(Plain-text document sources)
=== Section Start ===
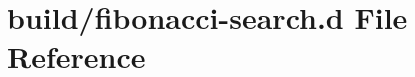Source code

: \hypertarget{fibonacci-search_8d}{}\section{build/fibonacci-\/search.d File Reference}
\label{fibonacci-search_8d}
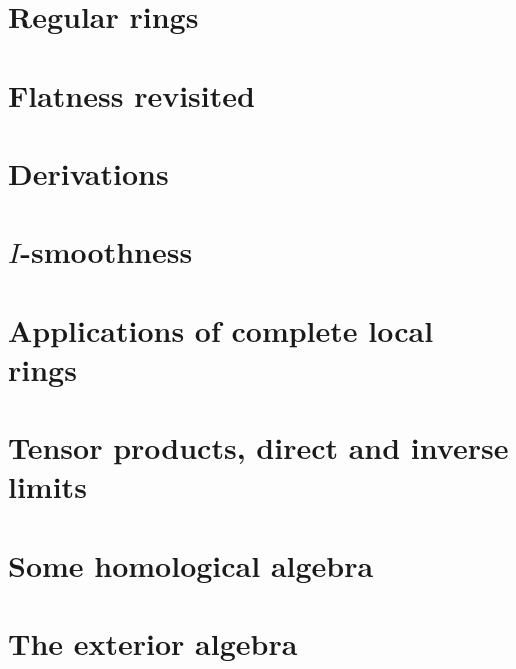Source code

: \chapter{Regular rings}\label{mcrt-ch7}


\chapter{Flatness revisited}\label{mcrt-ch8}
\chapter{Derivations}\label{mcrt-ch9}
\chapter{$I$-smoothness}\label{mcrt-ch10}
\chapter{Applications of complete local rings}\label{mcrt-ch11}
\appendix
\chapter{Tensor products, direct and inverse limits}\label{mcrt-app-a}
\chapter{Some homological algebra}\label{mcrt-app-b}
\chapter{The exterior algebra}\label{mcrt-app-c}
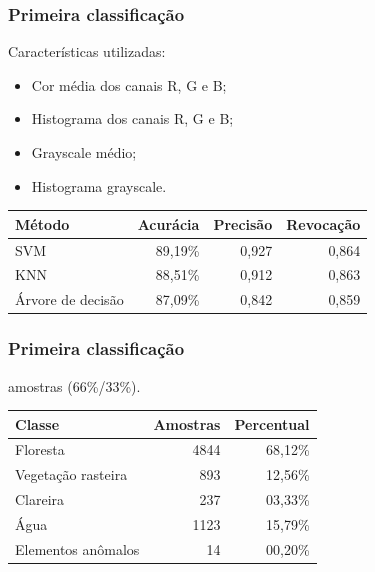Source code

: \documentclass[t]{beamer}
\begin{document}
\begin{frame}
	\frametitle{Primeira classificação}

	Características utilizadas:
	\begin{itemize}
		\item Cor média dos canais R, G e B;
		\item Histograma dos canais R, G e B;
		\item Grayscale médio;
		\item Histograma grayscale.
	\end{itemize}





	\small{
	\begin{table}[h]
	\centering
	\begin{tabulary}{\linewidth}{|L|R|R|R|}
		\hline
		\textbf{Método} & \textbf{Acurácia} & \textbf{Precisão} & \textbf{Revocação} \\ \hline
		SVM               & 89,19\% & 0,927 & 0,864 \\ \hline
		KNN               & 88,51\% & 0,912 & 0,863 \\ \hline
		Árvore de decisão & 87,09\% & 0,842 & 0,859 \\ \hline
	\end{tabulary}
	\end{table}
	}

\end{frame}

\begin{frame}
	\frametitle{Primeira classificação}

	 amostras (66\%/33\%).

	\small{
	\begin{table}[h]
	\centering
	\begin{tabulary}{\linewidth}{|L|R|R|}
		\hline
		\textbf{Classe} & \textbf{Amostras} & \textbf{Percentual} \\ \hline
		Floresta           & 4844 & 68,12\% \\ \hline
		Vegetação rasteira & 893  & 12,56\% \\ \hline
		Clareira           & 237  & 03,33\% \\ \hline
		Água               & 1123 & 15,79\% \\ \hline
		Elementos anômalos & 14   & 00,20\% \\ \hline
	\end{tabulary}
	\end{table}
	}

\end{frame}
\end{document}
=== Section End ===
=== Section Start ===
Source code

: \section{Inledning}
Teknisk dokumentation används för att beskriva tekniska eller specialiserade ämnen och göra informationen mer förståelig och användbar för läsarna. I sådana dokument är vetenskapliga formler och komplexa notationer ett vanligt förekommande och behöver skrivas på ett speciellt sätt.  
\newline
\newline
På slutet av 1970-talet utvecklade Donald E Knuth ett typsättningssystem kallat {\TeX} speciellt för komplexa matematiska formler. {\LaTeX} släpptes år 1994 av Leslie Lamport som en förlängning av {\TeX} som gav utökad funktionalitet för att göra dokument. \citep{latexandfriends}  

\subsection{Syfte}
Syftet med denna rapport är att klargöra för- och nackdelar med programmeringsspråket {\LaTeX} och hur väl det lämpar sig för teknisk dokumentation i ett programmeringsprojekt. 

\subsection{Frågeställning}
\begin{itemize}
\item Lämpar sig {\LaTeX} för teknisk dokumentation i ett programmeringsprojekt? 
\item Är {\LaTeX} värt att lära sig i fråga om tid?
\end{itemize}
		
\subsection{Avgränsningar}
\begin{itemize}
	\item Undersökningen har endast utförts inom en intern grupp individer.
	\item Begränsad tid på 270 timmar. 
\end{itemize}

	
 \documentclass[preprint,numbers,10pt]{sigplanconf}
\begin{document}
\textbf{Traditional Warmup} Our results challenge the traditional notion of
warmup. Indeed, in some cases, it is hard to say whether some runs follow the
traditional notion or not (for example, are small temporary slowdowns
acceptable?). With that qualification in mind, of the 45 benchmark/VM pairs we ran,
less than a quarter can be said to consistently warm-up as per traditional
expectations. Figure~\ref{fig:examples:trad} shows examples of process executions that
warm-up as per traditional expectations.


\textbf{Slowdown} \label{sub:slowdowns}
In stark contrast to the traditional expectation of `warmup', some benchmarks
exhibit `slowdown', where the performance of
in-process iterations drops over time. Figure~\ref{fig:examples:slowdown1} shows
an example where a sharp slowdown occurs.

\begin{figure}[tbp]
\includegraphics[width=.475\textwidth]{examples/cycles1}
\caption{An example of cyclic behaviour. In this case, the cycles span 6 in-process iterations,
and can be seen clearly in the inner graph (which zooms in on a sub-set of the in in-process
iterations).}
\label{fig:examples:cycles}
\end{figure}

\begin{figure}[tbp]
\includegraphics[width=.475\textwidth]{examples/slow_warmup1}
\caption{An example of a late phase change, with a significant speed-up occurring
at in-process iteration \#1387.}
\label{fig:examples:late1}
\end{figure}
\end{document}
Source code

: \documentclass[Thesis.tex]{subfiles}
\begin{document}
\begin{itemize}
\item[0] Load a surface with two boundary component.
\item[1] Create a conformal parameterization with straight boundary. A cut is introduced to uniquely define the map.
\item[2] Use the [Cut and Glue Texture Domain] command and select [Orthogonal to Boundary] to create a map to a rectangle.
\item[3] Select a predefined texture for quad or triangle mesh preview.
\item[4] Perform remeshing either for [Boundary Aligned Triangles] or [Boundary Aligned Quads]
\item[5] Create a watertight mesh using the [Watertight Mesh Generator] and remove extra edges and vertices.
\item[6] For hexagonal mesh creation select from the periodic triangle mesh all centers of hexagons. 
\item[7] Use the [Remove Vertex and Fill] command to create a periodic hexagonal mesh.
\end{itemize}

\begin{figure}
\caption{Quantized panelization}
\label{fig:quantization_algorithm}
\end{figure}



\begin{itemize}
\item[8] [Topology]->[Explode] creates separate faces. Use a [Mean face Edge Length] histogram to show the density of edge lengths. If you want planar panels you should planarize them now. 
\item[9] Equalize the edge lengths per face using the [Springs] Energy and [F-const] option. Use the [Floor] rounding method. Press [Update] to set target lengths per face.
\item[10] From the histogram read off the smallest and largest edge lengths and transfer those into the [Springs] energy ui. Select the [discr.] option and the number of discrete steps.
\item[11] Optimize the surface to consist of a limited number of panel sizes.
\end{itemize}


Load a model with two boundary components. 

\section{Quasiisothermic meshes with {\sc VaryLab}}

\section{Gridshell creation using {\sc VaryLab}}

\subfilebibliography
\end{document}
=== Section End ===
=== Section Start ===
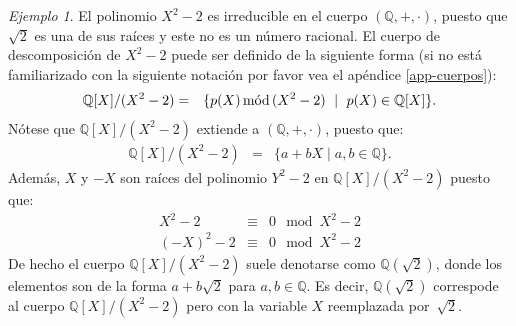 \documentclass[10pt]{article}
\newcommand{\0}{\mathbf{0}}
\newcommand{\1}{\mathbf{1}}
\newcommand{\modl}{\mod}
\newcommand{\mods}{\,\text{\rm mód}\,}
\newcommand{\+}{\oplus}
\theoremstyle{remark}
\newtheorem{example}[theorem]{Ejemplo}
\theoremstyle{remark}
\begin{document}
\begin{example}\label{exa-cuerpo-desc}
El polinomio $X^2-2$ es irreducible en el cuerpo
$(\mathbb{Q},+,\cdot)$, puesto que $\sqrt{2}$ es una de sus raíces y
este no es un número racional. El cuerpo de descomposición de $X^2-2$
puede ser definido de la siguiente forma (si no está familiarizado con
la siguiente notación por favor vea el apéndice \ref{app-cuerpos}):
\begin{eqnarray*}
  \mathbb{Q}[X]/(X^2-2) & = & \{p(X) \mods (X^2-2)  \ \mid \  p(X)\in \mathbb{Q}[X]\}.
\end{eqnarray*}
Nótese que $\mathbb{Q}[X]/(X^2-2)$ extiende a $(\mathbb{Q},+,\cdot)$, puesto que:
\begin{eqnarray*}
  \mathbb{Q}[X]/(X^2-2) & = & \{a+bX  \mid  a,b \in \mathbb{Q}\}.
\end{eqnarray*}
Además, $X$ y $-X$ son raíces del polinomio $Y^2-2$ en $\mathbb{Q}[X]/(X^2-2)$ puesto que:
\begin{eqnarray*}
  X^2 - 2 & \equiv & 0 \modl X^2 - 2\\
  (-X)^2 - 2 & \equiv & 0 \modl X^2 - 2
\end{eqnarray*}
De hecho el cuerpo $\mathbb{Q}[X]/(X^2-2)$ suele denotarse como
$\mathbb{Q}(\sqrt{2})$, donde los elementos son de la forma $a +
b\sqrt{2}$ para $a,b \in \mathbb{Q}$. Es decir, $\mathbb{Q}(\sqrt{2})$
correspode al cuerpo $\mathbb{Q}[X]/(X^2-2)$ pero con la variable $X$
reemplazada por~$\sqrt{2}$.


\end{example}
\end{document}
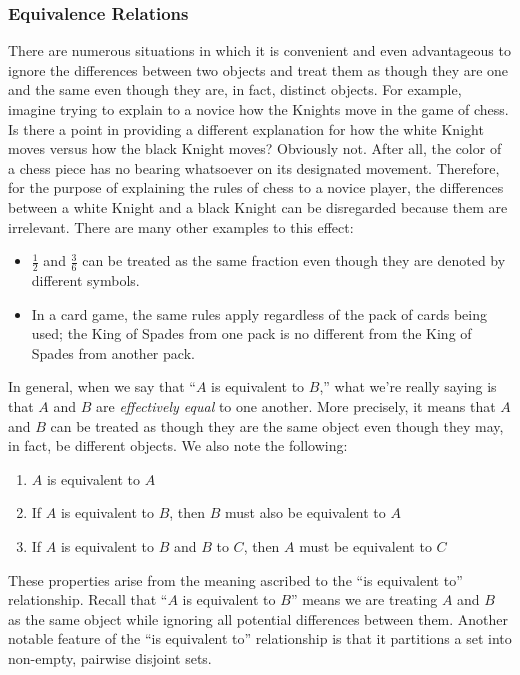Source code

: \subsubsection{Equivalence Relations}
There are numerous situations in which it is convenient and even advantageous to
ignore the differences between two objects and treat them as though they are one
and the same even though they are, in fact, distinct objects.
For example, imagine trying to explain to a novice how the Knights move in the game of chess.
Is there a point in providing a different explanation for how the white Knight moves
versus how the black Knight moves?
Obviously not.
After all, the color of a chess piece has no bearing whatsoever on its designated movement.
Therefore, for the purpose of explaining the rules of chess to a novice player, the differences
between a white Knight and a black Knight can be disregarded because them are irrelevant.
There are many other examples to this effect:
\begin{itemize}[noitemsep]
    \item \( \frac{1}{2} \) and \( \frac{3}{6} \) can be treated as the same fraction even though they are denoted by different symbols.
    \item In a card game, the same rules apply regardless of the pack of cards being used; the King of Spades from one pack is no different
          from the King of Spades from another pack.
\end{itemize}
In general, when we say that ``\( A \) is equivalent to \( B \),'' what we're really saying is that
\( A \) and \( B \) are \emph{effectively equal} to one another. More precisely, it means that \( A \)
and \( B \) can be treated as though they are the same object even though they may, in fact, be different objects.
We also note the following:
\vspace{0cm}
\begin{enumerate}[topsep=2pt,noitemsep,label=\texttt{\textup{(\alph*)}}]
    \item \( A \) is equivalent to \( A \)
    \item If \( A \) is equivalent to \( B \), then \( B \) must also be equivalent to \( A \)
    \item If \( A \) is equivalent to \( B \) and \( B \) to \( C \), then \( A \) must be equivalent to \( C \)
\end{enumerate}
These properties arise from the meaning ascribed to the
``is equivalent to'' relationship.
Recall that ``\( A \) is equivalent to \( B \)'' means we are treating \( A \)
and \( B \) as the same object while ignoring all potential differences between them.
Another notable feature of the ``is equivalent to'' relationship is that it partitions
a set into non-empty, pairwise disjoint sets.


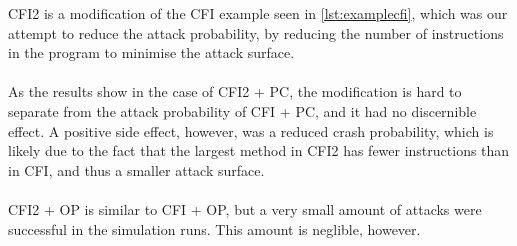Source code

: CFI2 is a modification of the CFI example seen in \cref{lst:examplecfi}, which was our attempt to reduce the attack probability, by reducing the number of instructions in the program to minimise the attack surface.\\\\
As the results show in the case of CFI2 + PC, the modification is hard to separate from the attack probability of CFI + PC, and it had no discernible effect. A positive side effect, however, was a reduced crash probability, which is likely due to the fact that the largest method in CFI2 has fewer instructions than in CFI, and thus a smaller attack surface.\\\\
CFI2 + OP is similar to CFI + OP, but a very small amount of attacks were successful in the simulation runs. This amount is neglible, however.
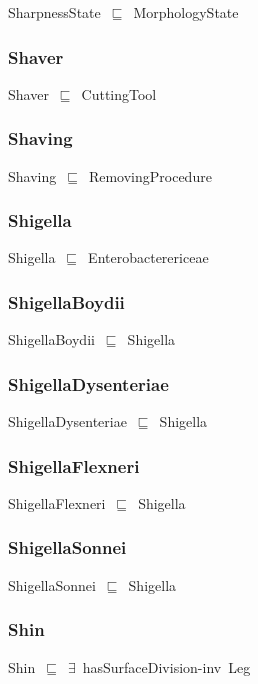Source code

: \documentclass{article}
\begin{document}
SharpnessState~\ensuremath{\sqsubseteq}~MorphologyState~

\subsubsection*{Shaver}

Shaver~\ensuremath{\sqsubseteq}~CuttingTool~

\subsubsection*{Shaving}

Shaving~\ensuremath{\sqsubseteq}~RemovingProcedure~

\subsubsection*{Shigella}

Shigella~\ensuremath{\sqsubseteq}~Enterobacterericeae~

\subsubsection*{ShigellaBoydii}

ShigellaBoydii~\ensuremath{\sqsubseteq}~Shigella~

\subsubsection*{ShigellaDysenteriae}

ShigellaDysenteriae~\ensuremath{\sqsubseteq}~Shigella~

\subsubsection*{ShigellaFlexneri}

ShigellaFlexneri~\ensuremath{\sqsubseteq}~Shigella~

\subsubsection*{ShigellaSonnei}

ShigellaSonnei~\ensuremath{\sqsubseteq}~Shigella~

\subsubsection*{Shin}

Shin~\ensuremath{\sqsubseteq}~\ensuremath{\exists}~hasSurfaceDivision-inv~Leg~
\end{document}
=== Section End ===
» **TASK OBJECTIVE**
Wherever the word "subsubsection" turns up in the records, copy out the line it is on.

» **TASK ANSWER**
: \subsubsection{Equivalence Relations}
\subsubsection*{Shaver}
\subsubsection*{Shaving}
\subsubsection*{Shigella}
\subsubsection*{ShigellaBoydii}
\subsubsection*{ShigellaDysenteriae}
\subsubsection*{ShigellaFlexneri}
\subsubsection*{ShigellaSonnei}
\subsubsection*{Shin}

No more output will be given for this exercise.